Over the last five years the Rajapaksa regime centralised state power and used it towards mega development policies. Such centralisation of state power was possible because it came with the mobilisation of state and society with a war, and will not be easy for future regimes unless they unleash brutal repression of society. Such repression was the case with Pinochet in Chile, Thatcher in the UK and Jayawardena in Sri Lanka. In any event, such centralised state power in post-war Sri Lanka became indispensable to push through infrastructure and urban development in the quest to become the miracle of Asia. Repressive and centralised state power, which is characteristic of neo-liberal states, was necessary for the land grabs and slum demolitions, which paved the way for infrastructure build-out, coastal tourism development and urban beautification, particularly of Colombo.

Such centralisation of power was also the avenue of corruption and nepotism.

And in this accelerating neo-liberal push for infrastructure and urban development, a range of international financial actors and a section of the Colombo-based and regional business community were also complicit. The economic geography of the country was rapidly transformed, with increasing inflow of capital absorbed into construction, and by the same mechanisms rent- seeking by certain actors also increased. Accelerating neo-liberal development and increasing rent- seeking became inextricably linked.

These dynamics are not unique to Sri Lanka. In many countries around the world, massive infrastructure and construction contracts result in rent-seeking. While neo-classical economists speak of the inefficiency and corruption of state enterprises, they rarely address the corruption that sets in with privatisation. However, as it became evident from the changes in Eastern Europe, it is with massive privatisation that large scale rent-seeking becomes possible in the process of large state assets transferred to private individuals. In the United States, it was tremendous neo-liberal financialisation shaping all sectors of the economy that led to major fraud in the energy, real estate and financial sectors eventually contributing to the global economic crisis of 2008.

All this is not to absolve the Rajapaksa regime of the rapid deterioration of political culture and the politicisation of institutions that led to political decay; it may take many years to undo the damage done by the regime. Nor is it to deny the role of liberal institutions and due process that checks corruption; they are much needed. Rather, it is to highlight that the substance of development also contributes to political decay. As a new Government and Cabinet of Ministers take office – many of them who have been part and parcel of the political decay in this country over the last few decades – it might be important to remember that it is the substance of economic policies they choose as much as their individual avarice and the lack of accountable institutions that leads to political decay.

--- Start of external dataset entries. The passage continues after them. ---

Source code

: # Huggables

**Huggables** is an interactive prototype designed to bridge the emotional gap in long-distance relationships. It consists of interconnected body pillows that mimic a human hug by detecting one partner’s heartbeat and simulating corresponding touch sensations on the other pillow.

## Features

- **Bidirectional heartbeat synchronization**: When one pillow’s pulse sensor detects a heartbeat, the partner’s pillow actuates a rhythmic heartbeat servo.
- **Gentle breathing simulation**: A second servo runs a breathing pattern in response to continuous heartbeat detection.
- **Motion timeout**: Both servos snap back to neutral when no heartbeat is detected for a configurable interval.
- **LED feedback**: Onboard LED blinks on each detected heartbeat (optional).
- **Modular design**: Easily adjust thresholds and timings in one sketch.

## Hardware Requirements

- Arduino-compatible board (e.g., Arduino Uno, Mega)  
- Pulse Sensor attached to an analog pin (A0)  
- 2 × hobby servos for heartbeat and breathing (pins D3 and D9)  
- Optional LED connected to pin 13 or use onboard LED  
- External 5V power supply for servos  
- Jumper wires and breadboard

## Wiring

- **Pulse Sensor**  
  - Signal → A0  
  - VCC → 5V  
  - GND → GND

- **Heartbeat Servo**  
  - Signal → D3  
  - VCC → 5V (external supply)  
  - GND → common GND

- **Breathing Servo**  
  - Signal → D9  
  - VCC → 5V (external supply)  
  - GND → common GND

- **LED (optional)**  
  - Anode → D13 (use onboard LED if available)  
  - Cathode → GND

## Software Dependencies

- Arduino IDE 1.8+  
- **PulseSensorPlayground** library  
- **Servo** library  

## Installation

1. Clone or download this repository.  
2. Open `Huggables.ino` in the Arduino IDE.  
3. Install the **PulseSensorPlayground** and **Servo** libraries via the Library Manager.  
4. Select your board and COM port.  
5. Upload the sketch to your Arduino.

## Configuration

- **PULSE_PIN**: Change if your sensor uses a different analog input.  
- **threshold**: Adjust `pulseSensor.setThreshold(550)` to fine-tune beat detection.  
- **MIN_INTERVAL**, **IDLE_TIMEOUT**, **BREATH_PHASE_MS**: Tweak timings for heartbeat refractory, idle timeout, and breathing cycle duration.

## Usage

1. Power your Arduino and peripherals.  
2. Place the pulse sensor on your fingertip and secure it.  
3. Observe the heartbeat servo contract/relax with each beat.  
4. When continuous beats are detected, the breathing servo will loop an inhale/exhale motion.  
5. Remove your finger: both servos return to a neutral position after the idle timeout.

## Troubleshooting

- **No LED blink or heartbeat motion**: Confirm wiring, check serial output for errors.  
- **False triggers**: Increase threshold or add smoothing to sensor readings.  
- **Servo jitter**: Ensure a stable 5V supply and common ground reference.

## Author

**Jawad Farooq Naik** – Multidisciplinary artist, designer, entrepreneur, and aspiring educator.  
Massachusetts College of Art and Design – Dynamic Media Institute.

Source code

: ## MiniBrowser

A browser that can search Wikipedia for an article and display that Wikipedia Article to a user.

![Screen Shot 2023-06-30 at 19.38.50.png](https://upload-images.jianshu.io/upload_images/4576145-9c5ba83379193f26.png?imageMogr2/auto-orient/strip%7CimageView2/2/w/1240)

Finally, if we are to arrest political decay, we may also have to consider an alternative approach to economic development including the substance of development. Grand development dreams of high growth, massive infrastructure and the glamorous mega city are enticing and will call for liberalisation to invite global finance capital. However, these are times when the simplicity of local and rural infrastructure, decent jobs, meaningful free education and healthcare, are the needs of the people. Indeed, it is such “small” development that may serve the needs of the “small” people who came forward to overthrow a regime claiming to have delivered mega development.

It is the democratic move of such people that has created the momentum to arrest the political decay that is the legacy of the Rajapaksa regime and continues to plague the country.

Democracy is about participation, and we cannot allow the “experts” of development, who for entrenched ideological and institutional reasons call for liberalisation, to rule the roost. There are also other reasons to oppose liberalisation including the mounting economic inequalities, dispossession and social exclusion, which lead to an undemocratic, unjust and unequal society. The courage shown by people to defeat an authoritarian regime is now needed in the form of the people’s participation to build an economy worthy of their democratic aspirations.